Reading Bernard MacLavertyposted on 26 Nov 2017
Reading Bernard MacLaverty
Belfast-born, Glasgow-based novelist and acclaimed short story writer Bernard MacLaverty has developed an international reputation for his avowedly realist fictions usually set against a backdrop of Ulster at its most troubled and most violent, and typically involving the bitter and usually disappointed efforts of his central characters to escape the limiting horizons and suffering of a society at war with itself. He is also widely known – indeed, almost infamous – for the long hardscrabble effort that some of his writing has required. His latest novel, for instance, Midwinter Break, apparently took him sixteen years to write.
MacLaverty came to fame in the early 80s with bleak and somewhat unrelenting novels such as Cal and Lamb set in the Northern Ireland of the Troubles. His latest novel, Midwinter Break, which concerns the unravelling marriage and mid-life disappointments of a middle-aged couple who are taking a short holiday in Amsterdam, was seen by many as a broadening of MacLaverty’s usual canvas. I read it recently and enjoyed it immensely. Beautifully written in tough unadorned prose, the novel is shot through with just enough hinterland – architecture, classical music, religious conviction (and loss of) – to make the characters utterly rounded and believable.
MacLaverty’s characters are deeply grounded in the real – at times one might say the all too narrowly real. In Midwinter Break, for example, the husband is struggling to adapt to retirement while also hiding a growing drink problem from a wife whom he cherishes but not always very well. His wife has a secret dream: to enter a women’s religious order and make a new life dedicated to peace, reflection and spiritual contemplation – away from her husband’s corrosive disappointment and self-destructive drinking. She is also damaged – both physically and mentally – by an episode (only obliquely explained) at the height of Troubles when she was accidentally shot. That they do, despite the odds, reach a new accommodation with each other is the book’s triumph. In a sense, although existing now on a wider canvas than the Northern Ireland of the Troubles they remain hallmark MacLaverty characters in that they are deeply scarred by the bitter legacy of sectarian conflict.
His longest novel, The Anatomy School (2001) I found impossible to finish. It seemed to lack direction and conviction at times and it may well be that his methods are better suited to the shorter novel form and especially to short stories – and so far I haven’t read any of the latter although I do intend to. As a novel, though, it also seemed to have other problems – the characters were somehow not quite convincing; the dialogue was sometimes a bit ‘unreal’; and the narrative sometimes seemed to be struggling to find a way forward.

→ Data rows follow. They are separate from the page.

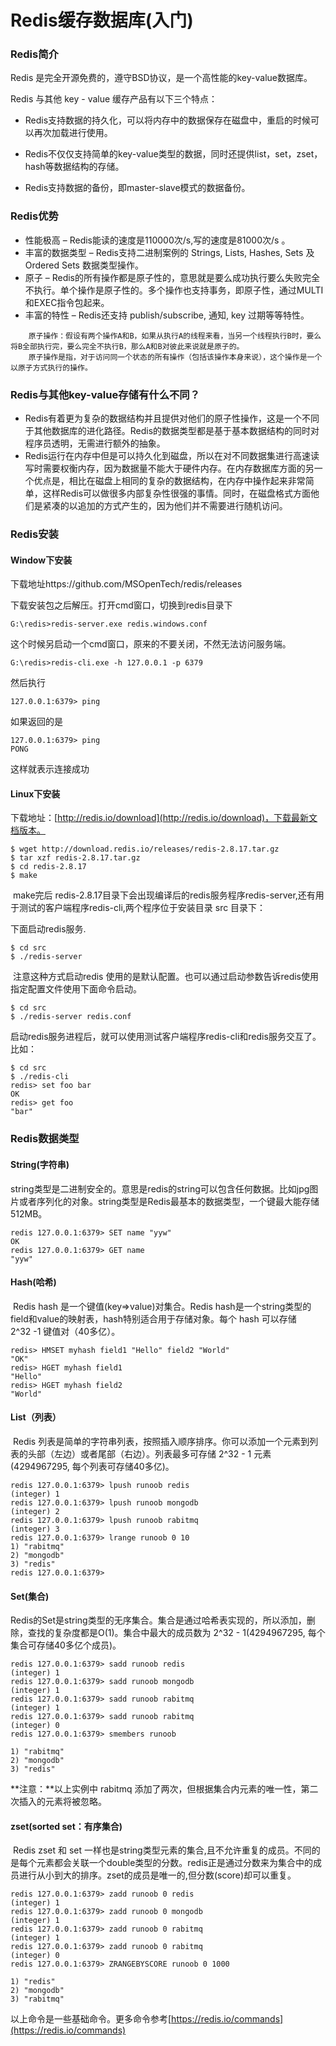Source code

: # Redis缓存数据库(入门)

### Redis简介

Redis 是完全开源免费的，遵守BSD协议，是一个高性能的key-value数据库。

​Redis 与其他 key - value 缓存产品有以下三个特点：

- Redis支持数据的持久化，可以将内存中的数据保存在磁盘中，重启的时候可以再次加载进行使用。


- Redis不仅仅支持简单的key-value类型的数据，同时还提供list，set，zset，hash等数据结构的存储。
- Redis支持数据的备份，即master-slave模式的数据备份。


### Redis优势

- 性能极高 – Redis能读的速度是110000次/s,写的速度是81000次/s 。
- 丰富的数据类型 – Redis支持二进制案例的 Strings, Lists, Hashes, Sets 及 Ordered Sets 数据类型操作。
- 原子 – Redis的所有操作都是原子性的，意思就是要么成功执行要么失败完全不执行。单个操作是原子性的。多个操作也支持事务，即原子性，通过MULTI和EXEC指令包起来。
- 丰富的特性 – Redis还支持 publish/subscribe, 通知, key 过期等等特性。

```
	原子操作：假设有两个操作A和B，如果从执行A的线程来看，当另一个线程执行B时，要么将B全部执行完，要么完全不执行B，那么A和B对彼此来说就是原子的。
	原子操作是指，对于访问同一个状态的所有操作（包括该操作本身来说），这个操作是一个以原子方式执行的操作。
```

### Redis与其他key-value存储有什么不同？

- Redis有着更为复杂的数据结构并且提供对他们的原子性操作，这是一个不同于其他数据库的进化路径。Redis的数据类型都是基于基本数据结构的同时对程序员透明，无需进行额外的抽象。
- Redis运行在内存中但是可以持久化到磁盘，所以在对不同数据集进行高速读写时需要权衡内存，因为数据量不能大于硬件内存。在内存数据库方面的另一个优点是，相比在磁盘上相同的复杂的数据结构，在内存中操作起来非常简单，这样Redis可以做很多内部复杂性很强的事情。同时，在磁盘格式方面他们是紧凑的以追加的方式产生的，因为他们并不需要进行随机访问。



### Redis安装

#### Window下安装

下载地址https://github.com/MSOpenTech/redis/releases

下载安装包之后解压。打开cmd窗口，切换到redis目录下

```
G:\redis>redis-server.exe redis.windows.conf
```

这个时候另启动一个cmd窗口，原来的不要关闭，不然无法访问服务端。

```
G:\redis>redis-cli.exe -h 127.0.0.1 -p 6379
```

然后执行

```
127.0.0.1:6379> ping
```

如果返回的是

```
127.0.0.1:6379> ping
PONG
```

这样就表示连接成功

#### Linux下安装

下载地址：[http://redis.io/download](http://redis.io/download)，下载最新文档版本。

```shell
$ wget http://download.redis.io/releases/redis-2.8.17.tar.gz
$ tar xzf redis-2.8.17.tar.gz
$ cd redis-2.8.17
$ make
```

​	make完后 redis-2.8.17目录下会出现编译后的redis服务程序redis-server,还有用于测试的客户端程序redis-cli,两个程序位于安装目录 src 目录下：

下面启动redis服务.

```
$ cd src
$ ./redis-server
```

​	注意这种方式启动redis 使用的是默认配置。也可以通过启动参数告诉redis使用指定配置文件使用下面命令启动。

```shell
$ cd src
$ ./redis-server redis.conf
```

启动redis服务进程后，就可以使用测试客户端程序redis-cli和redis服务交互了。 比如：

```shell
$ cd src
$ ./redis-cli
redis> set foo bar
OK
redis> get foo
"bar"
```



### Redis数据类型

#### String(字符串)

​	string类型是二进制安全的。意思是redis的string可以包含任何数据。比如jpg图片或者序列化的对象。string类型是Redis最基本的数据类型，一个键最大能存储512MB。

```shell
redis 127.0.0.1:6379> SET name "yyw"
OK
redis 127.0.0.1:6379> GET name
"yyw"	
```

#### Hash(哈希)

​	Redis hash 是一个键值(key=>value)对集合。Redis hash是一个string类型的field和value的映射表，hash特别适合用于存储对象。每个 hash 可以存储 2^32 -1 键值对（40多亿）。

```
redis> HMSET myhash field1 "Hello" field2 "World"
"OK"
redis> HGET myhash field1
"Hello"
redis> HGET myhash field2
"World"
```

#### List（列表）

​	Redis 列表是简单的字符串列表，按照插入顺序排序。你可以添加一个元素到列表的头部（左边）或者尾部（右边）。列表最多可存储 2^32 - 1 元素 (4294967295, 每个列表可存储40多亿)。

```shell
redis 127.0.0.1:6379> lpush runoob redis
(integer) 1
redis 127.0.0.1:6379> lpush runoob mongodb
(integer) 2
redis 127.0.0.1:6379> lpush runoob rabitmq
(integer) 3
redis 127.0.0.1:6379> lrange runoob 0 10
1) "rabitmq"
2) "mongodb"
3) "redis"
redis 127.0.0.1:6379>
```

#### Set(集合)

​	Redis的Set是string类型的无序集合。集合是通过哈希表实现的，所以添加，删除，查找的复杂度都是O(1)。集合中最大的成员数为 2^32 - 1(4294967295, 每个集合可存储40多亿个成员)。

```shell
redis 127.0.0.1:6379> sadd runoob redis
(integer) 1
redis 127.0.0.1:6379> sadd runoob mongodb
(integer) 1
redis 127.0.0.1:6379> sadd runoob rabitmq
(integer) 1
redis 127.0.0.1:6379> sadd runoob rabitmq
(integer) 0
redis 127.0.0.1:6379> smembers runoob

1) "rabitmq"
2) "mongodb"
3) "redis"
```

**注意：**以上实例中 rabitmq 添加了两次，但根据集合内元素的唯一性，第二次插入的元素将被忽略。

#### zset(sorted set：有序集合)

​	Redis zset 和 set 一样也是string类型元素的集合,且不允许重复的成员。不同的是每个元素都会关联一个double类型的分数。redis正是通过分数来为集合中的成员进行从小到大的排序。zset的成员是唯一的,但分数(score)却可以重复。

```shell
redis 127.0.0.1:6379> zadd runoob 0 redis
(integer) 1
redis 127.0.0.1:6379> zadd runoob 0 mongodb
(integer) 1
redis 127.0.0.1:6379> zadd runoob 0 rabitmq
(integer) 1
redis 127.0.0.1:6379> zadd runoob 0 rabitmq
(integer) 0
redis 127.0.0.1:6379> ZRANGEBYSCORE runoob 0 1000

1) "redis"
2) "mongodb"
3) "rabitmq"
```

以上命令是一些基础命令。更多命令参考[https://redis.io/commands](https://redis.io/commands)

So far – I’m still reading it – I have been more impressed with his 1997 novel, Grace Notes, about a young woman who has escaped Northern Ireland and has tried to build a life for herself as a contemporary classical composer. It sounds unlikely, doesn’t it – that a woman from a working class background in Belfast would be able to make her way in the world of avant-garde music; and it is unlikely. What I can’t decide at the moment is whether the unlikelihood of the central scenario is the book’s fatal flaw, or in fact the audacious leap of imagination (and faith) that makes it uniquely interesting. Perhaps I’ll be clearer when I finish it.
MacLaverty’s body of work is not huge and I have read only a small part of it. It is also a curious experience to be attempting to write about someone’s work when one’s own ideas about its success are not entirely clear.
What I am clear about, however, is that MacLaverty’s work is hard-won and deserves to be read slowly and carefully, with an effort and attention and determination similar to that which one senses it has cost him. This is what I am trying to do.
Writing in The Sunday Times in June of this year, Peter Kemp said: “As always…everything is alive with absorbing actuality. Characterisation has total credibility. Dialogue is pitch perfect… Seamus Heaney recorded Ulster’s tribal butchery in great poetry. MacLaverty does so in great fiction.” This too is what I want to believe about MacLaverty. His effort deserves to be rewarded, and amply so. What I can’t quite decide yet on the evidence of his three most recent novels (bearing in mind that they cover a twenty-year period) is whether this is the case.
At the moment, if I am perfectly honest, I admire the dogged determination of the novels, and I admire their refusal to strain for effect or to engage in small-talk. But whether they are books I will want to return to remains unclear. The hardbacks – which can be found very cheaply – do have the most lovely covers, though (especially the perfectly chosen detail from Hammershoi’s Interior With a Girl at the Clavier on Grace Notes).